Shout is the sixth studio album by the American new wave band Devo. It was originally released in October 1984, on the labels Warner Bros., and Virgin, two years after their previous album, Oh, No! It's Devo. The album was recorded over a period of ten months between July 1983 and April 1984, in sessions that took place at the Record Plant in Los Angeles, California. The album retained the synthpop sound of their previous records, with an extensive focus on the then-new Fairlight CMI Series IIx digital sampling synthesizer. Despite the popularity of synthpop in 1984, the album was a critical and commercial failure, peaking at only No. 83 on the Billboard 200, and ultimately led to Warner Bros. dropping the band from their label. "Shout" was the second Devo album in which co-founder and bass player Gerald Casale sang the majority of the lead vocals, which are usually performed by Mark Mothersbaugh.

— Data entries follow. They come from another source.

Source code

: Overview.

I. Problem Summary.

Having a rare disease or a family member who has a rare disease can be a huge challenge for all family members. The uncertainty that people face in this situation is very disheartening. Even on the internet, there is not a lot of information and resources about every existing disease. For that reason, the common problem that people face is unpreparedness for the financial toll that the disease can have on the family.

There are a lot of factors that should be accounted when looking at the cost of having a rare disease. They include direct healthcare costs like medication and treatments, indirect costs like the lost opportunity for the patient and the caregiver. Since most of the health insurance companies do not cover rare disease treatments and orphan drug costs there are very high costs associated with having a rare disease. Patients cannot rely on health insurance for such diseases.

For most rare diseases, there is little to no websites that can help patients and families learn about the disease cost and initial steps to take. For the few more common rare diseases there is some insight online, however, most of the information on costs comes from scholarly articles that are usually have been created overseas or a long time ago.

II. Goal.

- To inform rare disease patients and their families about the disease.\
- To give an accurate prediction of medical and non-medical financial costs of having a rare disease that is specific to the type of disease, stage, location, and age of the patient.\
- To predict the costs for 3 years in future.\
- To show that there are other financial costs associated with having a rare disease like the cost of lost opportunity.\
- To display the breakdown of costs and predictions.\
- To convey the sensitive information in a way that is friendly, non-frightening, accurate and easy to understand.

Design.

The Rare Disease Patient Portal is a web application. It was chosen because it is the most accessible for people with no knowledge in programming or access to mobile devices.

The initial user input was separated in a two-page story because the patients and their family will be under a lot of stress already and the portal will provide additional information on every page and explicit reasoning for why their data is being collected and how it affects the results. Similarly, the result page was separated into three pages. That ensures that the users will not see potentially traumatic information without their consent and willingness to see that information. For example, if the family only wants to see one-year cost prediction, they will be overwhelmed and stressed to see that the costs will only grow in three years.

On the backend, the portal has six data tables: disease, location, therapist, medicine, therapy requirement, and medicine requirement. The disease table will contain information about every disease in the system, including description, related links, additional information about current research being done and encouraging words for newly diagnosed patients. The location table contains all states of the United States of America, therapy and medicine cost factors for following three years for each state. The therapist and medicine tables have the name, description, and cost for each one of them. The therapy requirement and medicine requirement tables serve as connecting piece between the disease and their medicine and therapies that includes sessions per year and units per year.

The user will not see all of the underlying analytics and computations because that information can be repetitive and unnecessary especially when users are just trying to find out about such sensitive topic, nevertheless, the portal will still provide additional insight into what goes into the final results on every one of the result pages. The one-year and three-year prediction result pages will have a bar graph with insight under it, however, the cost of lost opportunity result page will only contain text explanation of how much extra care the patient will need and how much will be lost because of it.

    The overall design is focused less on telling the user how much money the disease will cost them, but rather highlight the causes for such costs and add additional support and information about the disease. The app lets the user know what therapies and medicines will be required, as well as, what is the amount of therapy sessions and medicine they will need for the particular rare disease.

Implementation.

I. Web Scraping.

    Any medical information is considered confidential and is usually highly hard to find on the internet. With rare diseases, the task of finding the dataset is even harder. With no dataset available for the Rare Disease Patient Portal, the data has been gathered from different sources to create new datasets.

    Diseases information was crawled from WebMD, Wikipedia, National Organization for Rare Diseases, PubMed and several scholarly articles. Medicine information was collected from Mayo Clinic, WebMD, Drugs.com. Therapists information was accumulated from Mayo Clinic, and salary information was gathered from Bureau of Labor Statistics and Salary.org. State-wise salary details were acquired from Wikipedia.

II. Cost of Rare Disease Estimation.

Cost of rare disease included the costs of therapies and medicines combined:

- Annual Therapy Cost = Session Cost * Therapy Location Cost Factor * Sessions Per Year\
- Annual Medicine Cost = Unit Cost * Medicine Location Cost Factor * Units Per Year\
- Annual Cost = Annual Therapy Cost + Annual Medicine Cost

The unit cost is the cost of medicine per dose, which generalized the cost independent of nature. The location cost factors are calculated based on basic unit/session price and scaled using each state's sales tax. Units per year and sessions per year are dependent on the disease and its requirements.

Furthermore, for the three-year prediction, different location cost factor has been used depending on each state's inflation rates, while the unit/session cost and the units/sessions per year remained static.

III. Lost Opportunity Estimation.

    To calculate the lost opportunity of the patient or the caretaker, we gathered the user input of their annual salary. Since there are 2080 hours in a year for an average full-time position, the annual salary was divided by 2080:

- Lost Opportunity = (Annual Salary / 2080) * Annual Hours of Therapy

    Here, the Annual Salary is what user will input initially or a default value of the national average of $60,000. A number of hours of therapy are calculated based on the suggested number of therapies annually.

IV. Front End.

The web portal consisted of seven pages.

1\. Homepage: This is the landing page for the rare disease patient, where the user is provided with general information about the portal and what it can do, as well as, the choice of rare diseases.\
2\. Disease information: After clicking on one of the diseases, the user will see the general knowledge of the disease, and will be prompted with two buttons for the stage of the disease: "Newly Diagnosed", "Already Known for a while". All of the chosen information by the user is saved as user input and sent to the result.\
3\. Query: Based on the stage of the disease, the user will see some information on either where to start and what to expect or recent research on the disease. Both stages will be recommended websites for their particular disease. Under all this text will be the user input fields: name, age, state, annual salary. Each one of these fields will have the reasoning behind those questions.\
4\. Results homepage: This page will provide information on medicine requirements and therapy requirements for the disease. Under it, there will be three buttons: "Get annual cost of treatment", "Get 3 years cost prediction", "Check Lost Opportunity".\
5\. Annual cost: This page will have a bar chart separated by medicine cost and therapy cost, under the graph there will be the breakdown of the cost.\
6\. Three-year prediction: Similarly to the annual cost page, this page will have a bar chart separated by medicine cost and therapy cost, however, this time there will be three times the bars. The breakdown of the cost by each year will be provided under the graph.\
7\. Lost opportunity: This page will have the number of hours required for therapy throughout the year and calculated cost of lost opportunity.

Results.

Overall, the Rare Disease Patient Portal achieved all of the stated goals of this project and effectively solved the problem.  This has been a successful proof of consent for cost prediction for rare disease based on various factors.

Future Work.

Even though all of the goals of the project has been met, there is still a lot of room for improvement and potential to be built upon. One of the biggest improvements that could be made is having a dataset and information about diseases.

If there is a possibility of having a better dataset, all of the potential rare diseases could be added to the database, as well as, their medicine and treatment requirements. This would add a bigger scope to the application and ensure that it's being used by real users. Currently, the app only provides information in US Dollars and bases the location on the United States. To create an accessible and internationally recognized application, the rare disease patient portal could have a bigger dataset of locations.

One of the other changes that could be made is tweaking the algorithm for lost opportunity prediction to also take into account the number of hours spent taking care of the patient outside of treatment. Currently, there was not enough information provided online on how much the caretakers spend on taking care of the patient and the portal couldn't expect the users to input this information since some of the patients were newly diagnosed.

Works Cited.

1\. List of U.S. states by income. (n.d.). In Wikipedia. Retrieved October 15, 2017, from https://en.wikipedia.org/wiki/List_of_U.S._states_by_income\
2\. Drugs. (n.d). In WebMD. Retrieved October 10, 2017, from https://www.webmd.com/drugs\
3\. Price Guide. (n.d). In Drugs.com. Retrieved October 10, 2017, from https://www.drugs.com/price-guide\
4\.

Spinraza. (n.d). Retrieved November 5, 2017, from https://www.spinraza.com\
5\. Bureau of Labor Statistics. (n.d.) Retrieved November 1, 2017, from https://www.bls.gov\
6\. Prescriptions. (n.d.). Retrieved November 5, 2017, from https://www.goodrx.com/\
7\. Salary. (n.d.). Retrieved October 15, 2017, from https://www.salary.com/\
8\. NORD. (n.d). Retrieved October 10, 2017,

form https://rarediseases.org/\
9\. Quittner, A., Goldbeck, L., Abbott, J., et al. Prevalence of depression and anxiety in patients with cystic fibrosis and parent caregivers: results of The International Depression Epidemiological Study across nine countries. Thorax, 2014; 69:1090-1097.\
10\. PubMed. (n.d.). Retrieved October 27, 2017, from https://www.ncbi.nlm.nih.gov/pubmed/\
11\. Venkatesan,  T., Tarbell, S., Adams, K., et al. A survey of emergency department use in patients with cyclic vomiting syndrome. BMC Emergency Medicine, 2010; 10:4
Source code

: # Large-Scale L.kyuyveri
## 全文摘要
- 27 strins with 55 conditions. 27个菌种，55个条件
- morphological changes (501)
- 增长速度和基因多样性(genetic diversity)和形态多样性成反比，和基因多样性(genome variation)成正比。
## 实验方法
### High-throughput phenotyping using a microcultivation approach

Following its release, the band went on hiatus for four years. Although the band would release two studio albums through Enigma Records, they would not release another album through Warner Bros. until Something for Everybody in 2010. The band themselves have been quite vocal in that they were less satisfied with the album and Gerald Casale once said on Twitter in response to a question from a fan that recording the album was even "too painful to talk about."

As with every Devo album, the band developed a new look for the album, eschewing the black T-shirts and slacks with white "Spud Ring" collars, and replacing them with the "Chinese-American Friendship Suits."